◆ **Source material**:
○ ○ ○ ○
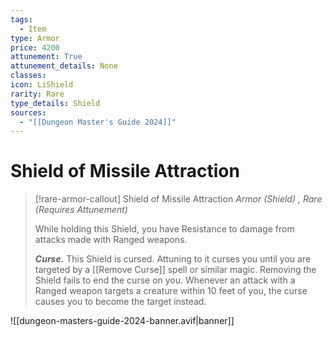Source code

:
 ```yaml
---
tags:
  - Item
type: Armor
price: 4200
attunement: True
attunement_details: None
classes:
icon: LiShield
rarity: Rare
type_details: Shield
sources: 
  - "[[Dungeon Master's Guide 2024]]"
---
```

# Shield of Missile Attraction
>[!rare-armor-callout] Shield of Missile Attraction
>_Armor (Shield) , Rare (Requires Attunement)_
>
>While holding this Shield, you have Resistance to damage from attacks made with Ranged weapons.
>
>**_Curse._** This Shield is cursed. Attuning to it curses you until you are targeted by a [[Remove Curse]] spell or similar magic. Removing the Shield fails to end the curse on you. Whenever an attack with a Ranged weapon targets a creature within 10 feet of you, the curse causes you to become the target instead.
>


![[dungeon-masters-guide-2024-banner.avif|banner]]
○ ○ ○ ○
◆ **Task prompt**: Pull every line with the string "Missile" from the data above.

◆ **Exercise solution**:
# Shield of Missile Attraction
>[!rare-armor-callout] Shield of Missile Attraction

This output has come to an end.